Por que o governo italiano aprovou um decreto que limita o direito à cidadania por descendência? Quem ganha com essa mudança? E por que Giorgia Meloni, a líder linha-dura, aceitou em silêncio uma proposta vinda de Antonio Tajani, seu vice-primeiro-ministro?
As dúvidas surgem após a publicação do Decreto-Lei 36/2025, que altera o reconhecimento da cidadania italiana iure sanguinis (por sangue). A nova norma impõe restrições com base no local de nascimento e atinge diretamente milhares de ítalo-descendentes.
A proposta foi apresentada por Antonio Tajani, vice-premiê e líder da Forza Italia, sem consulta aos demais partidos do governo. O argumento oficial é o de combater fraudes e aliviar os consulados sobrecarregados.

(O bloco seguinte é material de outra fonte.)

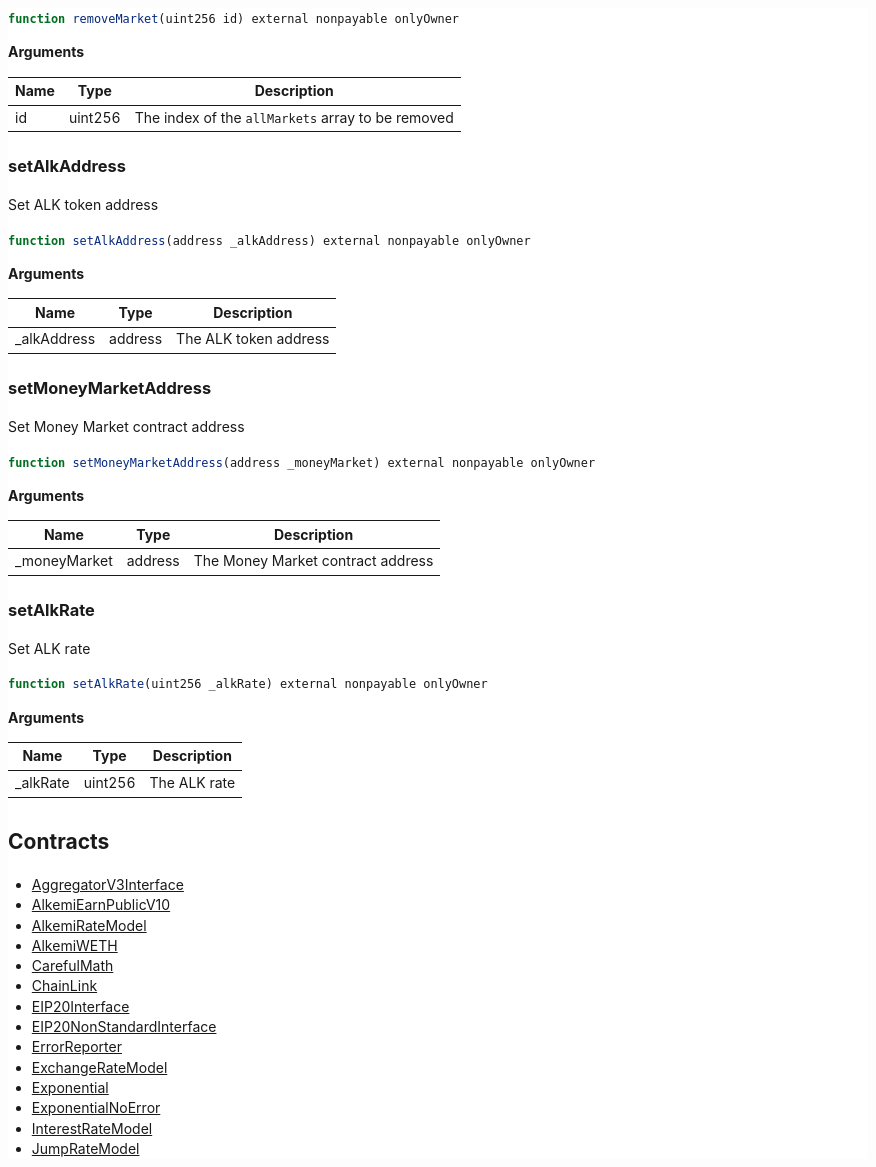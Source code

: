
 ```js
function removeMarket(uint256 id) external nonpayable onlyOwner 
```

**Arguments**

| Name        | Type           | Description  |
| ------------- |------------- | -----|
| id | uint256 | The index of the `allMarkets` array to be removed | 

### setAlkAddress

Set ALK token address

```js
function setAlkAddress(address _alkAddress) external nonpayable onlyOwner 
```

**Arguments**

| Name        | Type           | Description  |
| ------------- |------------- | -----|
| _alkAddress | address | The ALK token address | 

### setMoneyMarketAddress

Set Money Market contract address

```js
function setMoneyMarketAddress(address _moneyMarket) external nonpayable onlyOwner 
```

**Arguments**

| Name        | Type           | Description  |
| ------------- |------------- | -----|
| _moneyMarket | address | The Money Market contract address | 

### setAlkRate

Set ALK rate

```js
function setAlkRate(uint256 _alkRate) external nonpayable onlyOwner 
```

**Arguments**

| Name        | Type           | Description  |
| ------------- |------------- | -----|
| _alkRate | uint256 | The ALK rate | 

## Contracts

* [AggregatorV3Interface](AggregatorV3Interface.md)
* [AlkemiEarnPublicV10](AlkemiEarnPublicV10.md)
* [AlkemiRateModel](AlkemiRateModel.md)
* [AlkemiWETH](AlkemiWETH.md)
* [CarefulMath](CarefulMath.md)
* [ChainLink](ChainLink.md)
* [EIP20Interface](EIP20Interface.md)
* [EIP20NonStandardInterface](EIP20NonStandardInterface.md)
* [ErrorReporter](ErrorReporter.md)
* [ExchangeRateModel](ExchangeRateModel.md)
* [Exponential](Exponential.md)
* [ExponentialNoError](ExponentialNoError.md)
* [InterestRateModel](InterestRateModel.md)
* [JumpRateModel](JumpRateModel.md)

A oposição, no entanto, enxerga paralelos com práticas do regime fascista. Na era Mussolini, direitos foram retirados por critérios de raça, fé ou ideologia. Agora, o critério é geográfico, segundo os críticos.
Para o atual governo, parte da diáspora representa uma ameaça.

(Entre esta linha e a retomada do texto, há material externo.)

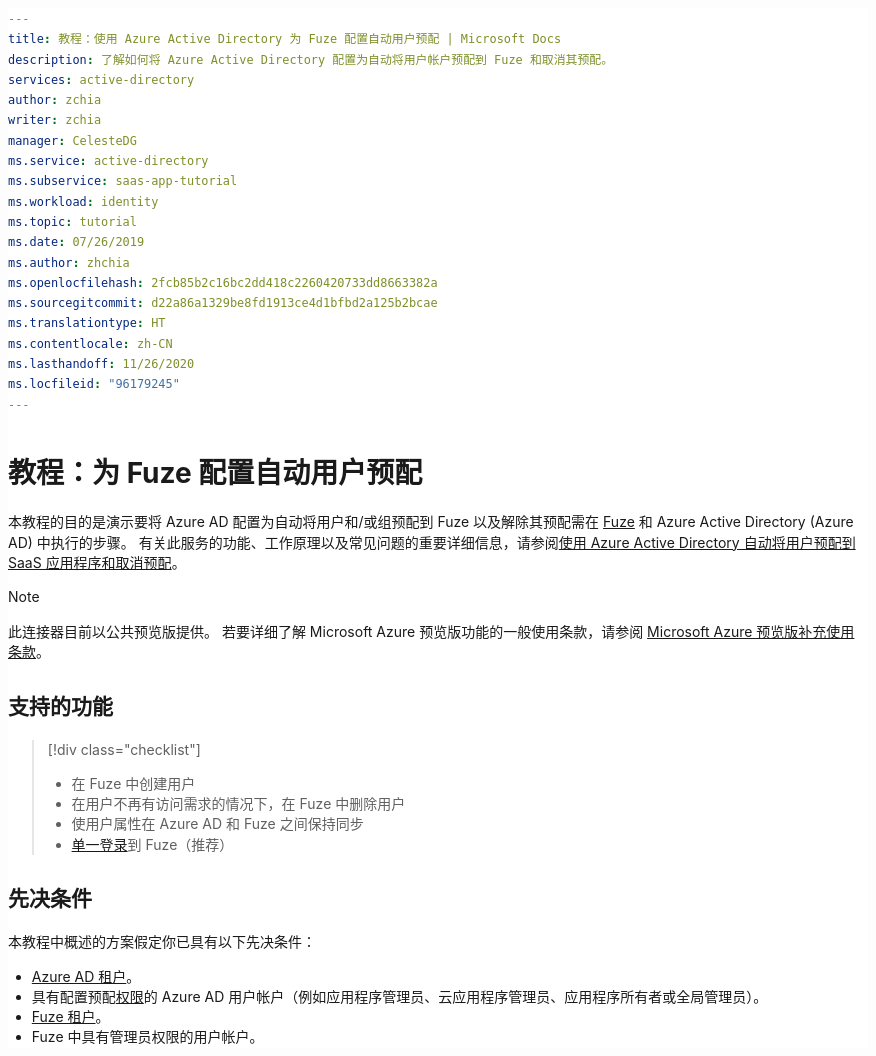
 ```yaml
---
title: 教程：使用 Azure Active Directory 为 Fuze 配置自动用户预配 | Microsoft Docs
description: 了解如何将 Azure Active Directory 配置为自动将用户帐户预配到 Fuze 和取消其预配。
services: active-directory
author: zchia
writer: zchia
manager: CelesteDG
ms.service: active-directory
ms.subservice: saas-app-tutorial
ms.workload: identity
ms.topic: tutorial
ms.date: 07/26/2019
ms.author: zhchia
ms.openlocfilehash: 2fcb85b2c16bc2dd418c2260420733dd8663382a
ms.sourcegitcommit: d22a86a1329be8fd1913ce4d1bfbd2a125b2bcae
ms.translationtype: HT
ms.contentlocale: zh-CN
ms.lasthandoff: 11/26/2020
ms.locfileid: "96179245"
---
```

# <a name="tutorial-configure-fuze-for-automatic-user-provisioning"></a>教程：为 Fuze 配置自动用户预配

本教程的目的是演示要将 Azure AD 配置为自动将用户和/或组预配到 Fuze 以及解除其预配需在 [Fuze](https://www.fuze.com/) 和 Azure Active Directory (Azure AD) 中执行的步骤。 有关此服务的功能、工作原理以及常见问题的重要详细信息，请参阅[使用 Azure Active Directory 自动将用户预配到 SaaS 应用程序和取消预配](../app-provisioning/user-provisioning.md)。

> [!NOTE]
> 此连接器目前以公共预览版提供。 若要详细了解 Microsoft Azure 预览版功能的一般使用条款，请参阅 [Microsoft Azure 预览版补充使用条款](https://azure.microsoft.com/support/legal/preview-supplemental-terms/)。


## <a name="capabilities-supported"></a>支持的功能
> [!div class="checklist"]
> * 在 Fuze 中创建用户
> * 在用户不再有访问需求的情况下，在 Fuze 中删除用户
> * 使用户属性在 Azure AD 和 Fuze 之间保持同步
> * [单一登录](./fuze-tutorial.md)到 Fuze（推荐）

## <a name="prerequisites"></a>先决条件

本教程中概述的方案假定你已具有以下先决条件：

* [Azure AD 租户](../develop/quickstart-create-new-tenant.md)。
* 具有配置预配[权限](../roles/permissions-reference.md)的 Azure AD 用户帐户（例如应用程序管理员、云应用程序管理员、应用程序所有者或全局管理员）。
* [Fuze 租户](https://www.fuze.com/)。
* Fuze 中具有管理员权限的用户帐户。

Meloni, contrária ao ius soli, teria evitado confrontar Tajani para não perder apoio no Parlamento. A Forza Italia detém cerca de 10% dos assentos — o suficiente para derrubar o governo. Mas até que ponto esse silêncio é estratégico?
Nem Meloni, nem Matteo Salvini (Lega) se manifestaram sobre o decreto, mesmo com o impacto sobre milhões de consumidores do “made in Italy”. Alegam não ter participado da redação do texto, mas tampouco tentaram impedi-lo.
Com o impasse, juristas esperam que a Corte Constitucional declare a medida inconstitucional. Também há discussões sobre uma eventual denúncia à Corte Europeia de Direitos Humanos.
Governar é representar todos. Negar direitos com base no local de nascimento remete a tempos obscuros da Itália. O Judiciário deverá garantir o respeito à Constituição.
Enquanto isso, a mobilização continua. A luta dos ítalo-descendentes é jurídica e política: lembrar quem propôs, quem apoiou — e quem se calou.